Plain-text document sources:
▼▼▼
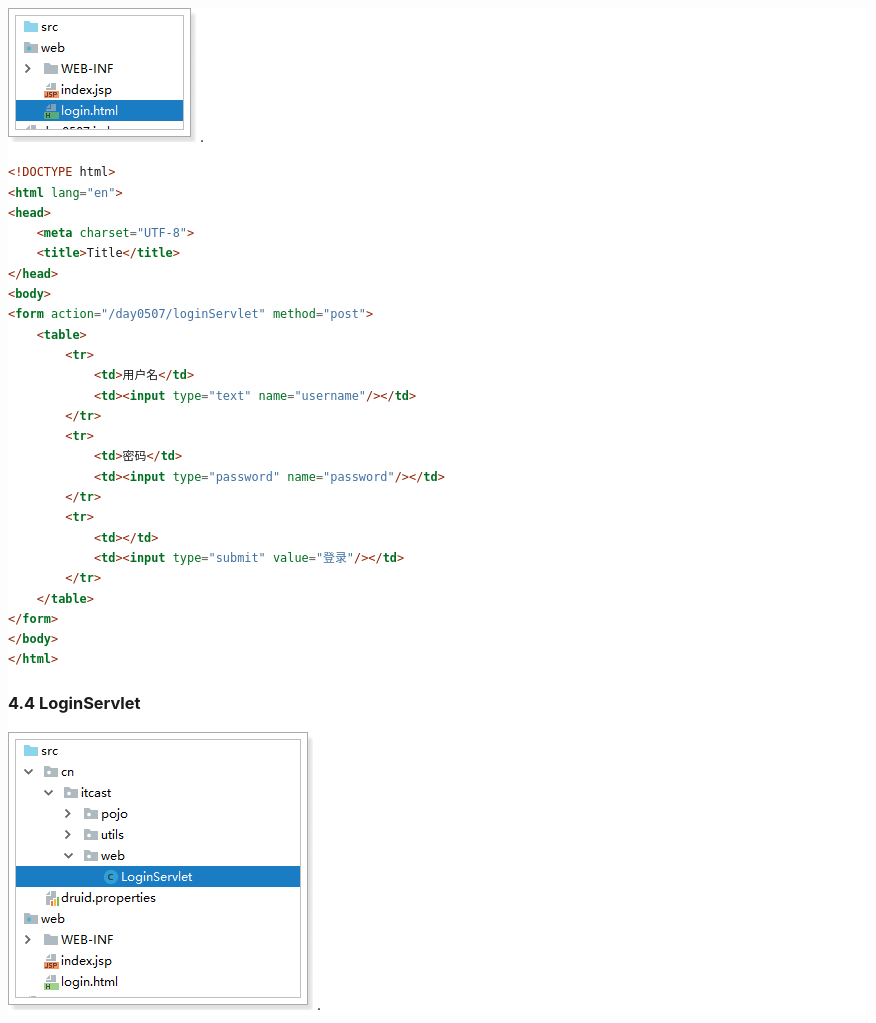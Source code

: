 ![1569573366661](img/1569573366661.png) .

```html
<!DOCTYPE html>
<html lang="en">
<head>
    <meta charset="UTF-8">
    <title>Title</title>
</head>
<body>
<form action="/day0507/loginServlet" method="post">
    <table>
        <tr>
            <td>用户名</td>
            <td><input type="text" name="username"/></td>
        </tr>
        <tr>
            <td>密码</td>
            <td><input type="password" name="password"/></td>
        </tr>
        <tr>
            <td></td>
            <td><input type="submit" value="登录"/></td>
        </tr>
    </table>
</form>
</body>
</html>
```

### 4.4 LoginServlet

![1569573527254](img/1569573527254.png) .
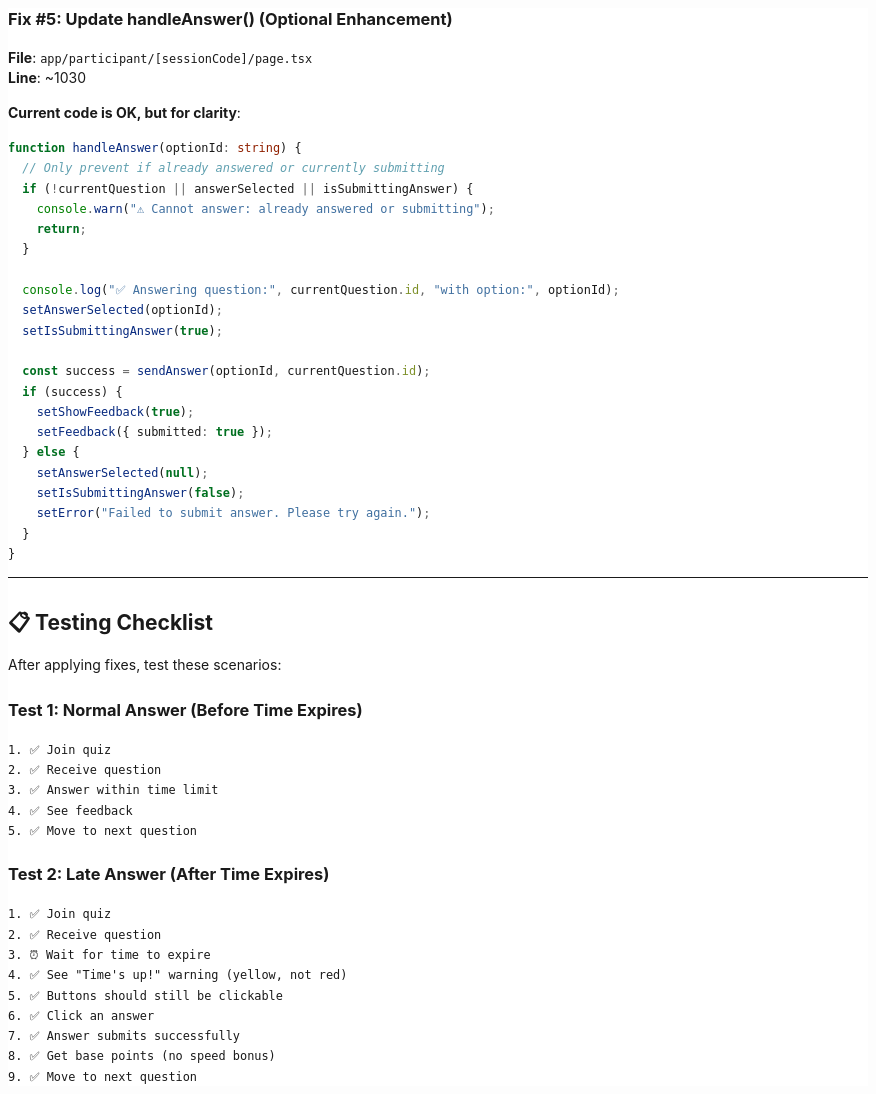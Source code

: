 
### Fix #5: Update handleAnswer() (Optional Enhancement)

**File**: `app/participant/[sessionCode]/page.tsx`  
**Line**: ~1030

**Current code is OK, but for clarity**:
```typescript
function handleAnswer(optionId: string) {
  // Only prevent if already answered or currently submitting
  if (!currentQuestion || answerSelected || isSubmittingAnswer) {
    console.warn("⚠️ Cannot answer: already answered or submitting");
    return;
  }
  
  console.log("✅ Answering question:", currentQuestion.id, "with option:", optionId);
  setAnswerSelected(optionId);
  setIsSubmittingAnswer(true);
  
  const success = sendAnswer(optionId, currentQuestion.id);
  if (success) {
    setShowFeedback(true);
    setFeedback({ submitted: true });
  } else {
    setAnswerSelected(null);
    setIsSubmittingAnswer(false);
    setError("Failed to submit answer. Please try again.");
  }
}
```

---

## 📋 Testing Checklist

After applying fixes, test these scenarios:

### Test 1: Normal Answer (Before Time Expires)
```
1. ✅ Join quiz
2. ✅ Receive question
3. ✅ Answer within time limit
4. ✅ See feedback
5. ✅ Move to next question
```

### Test 2: Late Answer (After Time Expires)
```
1. ✅ Join quiz
2. ✅ Receive question
3. ⏰ Wait for time to expire
4. ✅ See "Time's up!" warning (yellow, not red)
5. ✅ Buttons should still be clickable
6. ✅ Click an answer
7. ✅ Answer submits successfully
8. ✅ Get base points (no speed bonus)
9. ✅ Move to next question
```
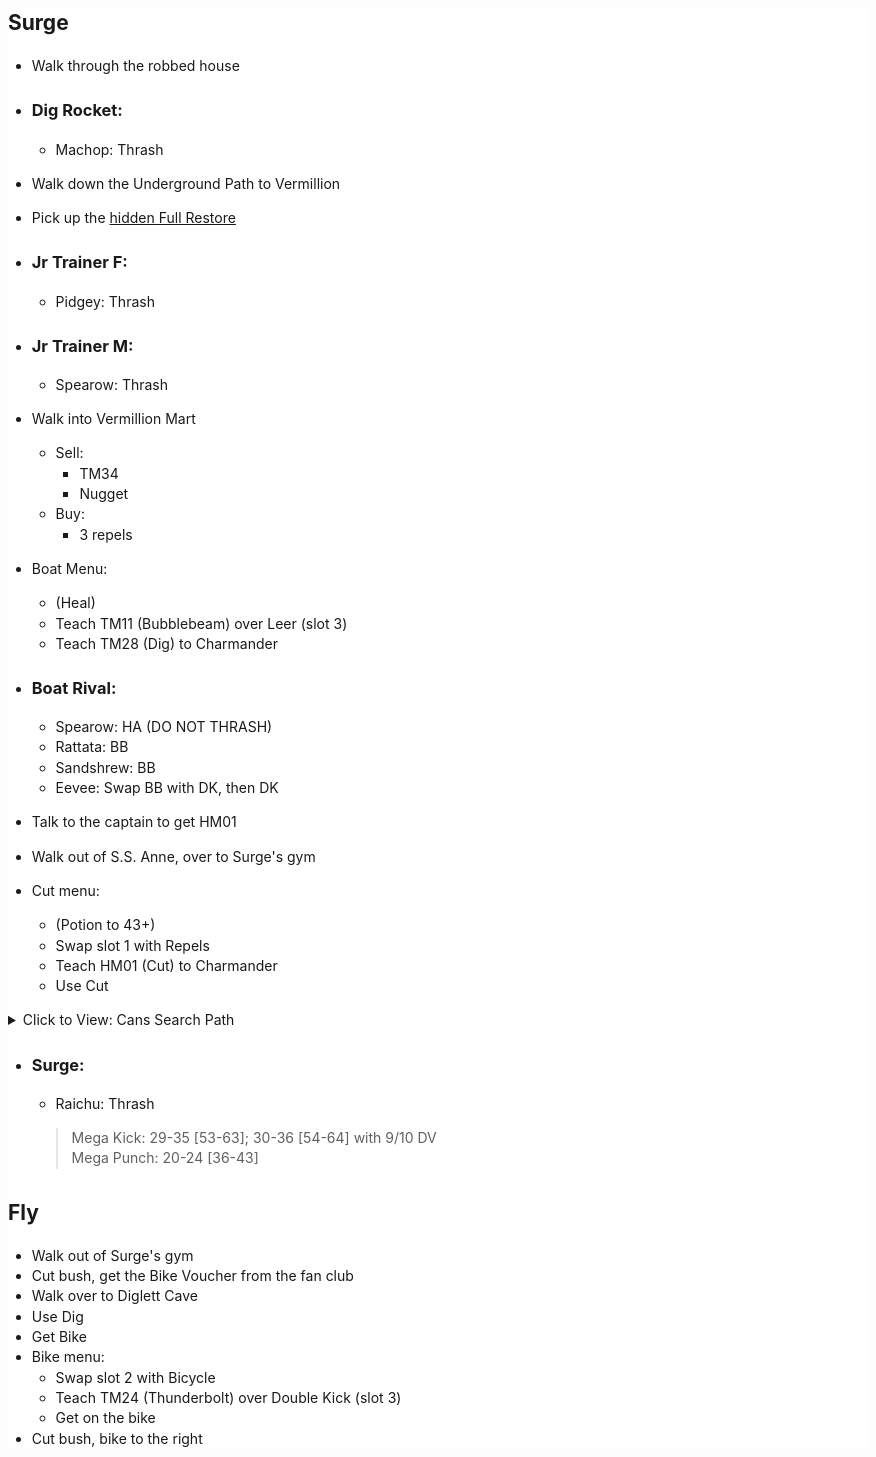 ## Surge
- Walk through the robbed house

- ### Dig Rocket:
  - Machop: Thrash


- Walk down the Underground Path to Vermillion
- Pick up the [hidden Full Restore](https://gunnermaniac.com/pokeworld?map=119#3/4)


- ### Jr Trainer F:
  - Pidgey: Thrash

- ### Jr Trainer M:
  - Spearow: Thrash


- Walk into Vermillion Mart
  - Sell:
    - TM34
    - Nugget
  - Buy:
    - 3 repels


- Boat Menu:
  - (Heal)
  - Teach TM11 (Bubblebeam) over Leer (slot 3)
  - Teach TM28 (Dig) to Charmander


- ### Boat Rival:
  - Spearow: HA (DO NOT THRASH)
  - Rattata: BB
  - Sandshrew: BB
  - Eevee: Swap BB with DK, then DK


- Talk to the captain to get HM01
- Walk out of S.S. Anne, over to Surge's gym
- Cut menu:
  - (Potion to 43+)
  - Swap slot 1 with Repels
  - Teach HM01 (Cut) to Charmander
  - Use Cut

<details><summary>Click to View: Cans Search Path</summary></details>

- ### Surge:
  - Raichu: Thrash
  > Mega Kick: 29-35 [53-63]; 30-36 [54-64] with 9/10 DV  
  > Mega Punch: 20-24 [36-43]

## Fly
- Walk out of Surge's gym
- Cut bush, get the Bike Voucher from the fan club
- Walk over to Diglett Cave
- Use Dig
- Get Bike
- Bike menu:
  - Swap slot 2 with Bicycle
  - Teach TM24 (Thunderbolt) over Double Kick (slot 3)
  - Get on the bike
- Cut bush, bike to the right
▲▲▲
▶ [Assignment] Exactly and only the lines from the top of the records down to the line containing "### Fix #5: Update" should be transcribed, please, without the pictures.

▶ [Exercise result]
Source code

: ![1569573366661](img/1569573366661.png) .

```html
<!DOCTYPE html>
<html lang="en">
<head>
    <meta charset="UTF-8">
    <title>Title</title>
</head>
<body>
<form action="/day0507/loginServlet" method="post">
    <table>
        <tr>
            <td>用户名</td>
            <td><input type="text" name="username"/></td>
        </tr>
        <tr>
            <td>密码</td>
            <td><input type="password" name="password"/></td>
        </tr>
        <tr>
            <td></td>
            <td><input type="submit" value="登录"/></td>
        </tr>
    </table>
</form>
</body>
</html>
```

### 4.4 LoginServlet

![1569573527254](img/1569573527254.png) .
Source code

: 
### Fix #5: Update handleAnswer() (Optional Enhancement)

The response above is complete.